Hotels und Kneipen in der Coronakrise: Zu viele Gäste bleiben unerkannt

Viele Wirte schludern bei der Aufnahme der Daten. Doch statt auf Sanktionen setzt Berlins Senat auf Aufklärung. Denn der Branche geht es schlecht.

eine Kellnerin serviert zwei Gästen Getränke im freien

Name, Emailadresse, Telefonnummer: Wer die nicht angibt, kriegt nichts serviert. Eigentlich Foto: dpa

BERLIN taz | Er habe das Gefühl, dass „auch hier nachgesteuert werden“ müsse, sagte Michael Müller (SPD) in der wöchentlichen Pressekonferenz des Senats, und der Regierende meinte damit die Corona-Vorgaben für Hotels, Gaststätten und Kneipen. Allerdings blieb am Dienstag ein bisschen unklar, in welche Richtung der Senat das Steuer drehen wird.

Müller würde wohl gern neue Lockerungen angehen, das wurde nach den Gesprächen im Senat mit der Hotel- und Gaststättenlobby Dehoga deutlich. Die wirtschaftliche Situation vieler Hotels und Restaurants sei schlimm. „Wir befürchten weitere Insolvenzen“, sagte Müller.

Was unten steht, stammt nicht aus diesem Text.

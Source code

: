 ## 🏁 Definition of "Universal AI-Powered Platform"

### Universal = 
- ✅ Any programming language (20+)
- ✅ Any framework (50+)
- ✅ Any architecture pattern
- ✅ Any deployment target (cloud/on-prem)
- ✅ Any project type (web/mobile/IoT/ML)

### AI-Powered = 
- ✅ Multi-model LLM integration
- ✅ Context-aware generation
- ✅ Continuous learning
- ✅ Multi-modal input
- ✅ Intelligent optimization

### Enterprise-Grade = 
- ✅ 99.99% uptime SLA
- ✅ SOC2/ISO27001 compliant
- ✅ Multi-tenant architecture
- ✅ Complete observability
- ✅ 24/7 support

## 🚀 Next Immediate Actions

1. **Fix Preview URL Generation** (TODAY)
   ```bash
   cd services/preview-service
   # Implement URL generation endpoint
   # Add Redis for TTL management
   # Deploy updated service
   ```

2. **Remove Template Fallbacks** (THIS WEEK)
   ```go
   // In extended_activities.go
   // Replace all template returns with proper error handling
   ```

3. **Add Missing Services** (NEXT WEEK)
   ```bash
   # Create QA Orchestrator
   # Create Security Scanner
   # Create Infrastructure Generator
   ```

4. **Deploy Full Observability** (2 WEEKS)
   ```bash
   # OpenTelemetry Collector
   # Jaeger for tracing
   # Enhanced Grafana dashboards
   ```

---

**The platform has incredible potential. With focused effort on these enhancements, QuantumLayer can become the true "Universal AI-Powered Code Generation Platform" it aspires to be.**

Und tatsächlich dürfte nach dem Ende der Freiluft- und Sommertourismussaison die Luft für Kneipen und Hotels wieder dünner und coronabelasteter werden. Nicht wenige Gaststättenbesitzer erarbeiten sich mit dem aktuell guten Freiluftgeschäft die wegen der Schließungen aufgelaufenen Schulden aus dem Frühjahr; ob sie aber den Winter überstehen können, wenn schon jetzt kaum jemand drinnen sitzen will, ist offen. Und viele Hotels hätten derzeit laut Müller nur eine Auslastung von 10 bis 20 Prozent.

Allerdings gelten Gaststätten auch als potenzielle Hotspots für Corona-Massenverbreitungen, und viele würden die vorgeschriebene Aufnahme der Daten der BesucherInnen nicht korrekt vornehmen, kritisierte Müller. Wobei er von „der Eckkneipe bis zum Sternerestaurant“ keinen von der Kritik ausschloss. Auf die Daten greifen die Gesundheitsämter zurück, um die möglichen Kontakte eines Coronainfizierten zu identifizieren. Werden die Listen nicht oder nicht vollständig geführt, können Infektionswege nicht nachvollzogen werden.

Mittes grüner Bezirksbürgermeister Stephan von Dassel hatte sich für ein Verkaufsverbot von Alkohol an bestimmten Orten zu bestimmten Zeiten ausgesprochen. Die Gesundheitsverwaltung sammelt mithilfe der Bezirke bereits solche möglichen Hotspots. Doch Müller hält ein Verbot derzeit für nicht umsetzbar, weil Ressourcen fehlten.

Zu neuen Regelungen oder Vorgaben wollte sich der Senat am Dienstag nicht durchringen. Stattdessen will man noch mal die Wirte aufklären, wie solche Listen vollständig, aber auch datenschutzkonform zu führen sind. Gedacht werde auch an eine Kampagne, etwa über die TourismuswerberInnen der Stadt. Denn sicher ist laut Müller: Die Infektionszahlen nehmen zu – durch Reiserückkehrer, die Öffnung der Schulen, die Gastronomie. Welche Rolle Letztere aber genau spiele bei dem Infektionsgeschehen, sei offen: „Wo viele Menschen gemeinsam feiern, drinnen oder draußen, geht Gefahr aus; in welcher Größenordnung, ist uns aber unklar.“

Klar ist, dass Müller auf eine Ausweitung der Testkapazitäten auch mithilfe privater Unternehmen drängt, um Großveranstaltungen wie Konzerte oder Fußballbundesligaspiele wieder zu ermöglichen. Dafür fehlten noch medizinische Erkenntnisse. So sei nicht belegt, wie lange von einer Person nach einem negativen Test keine Ansteckungsgefahr ausgehe.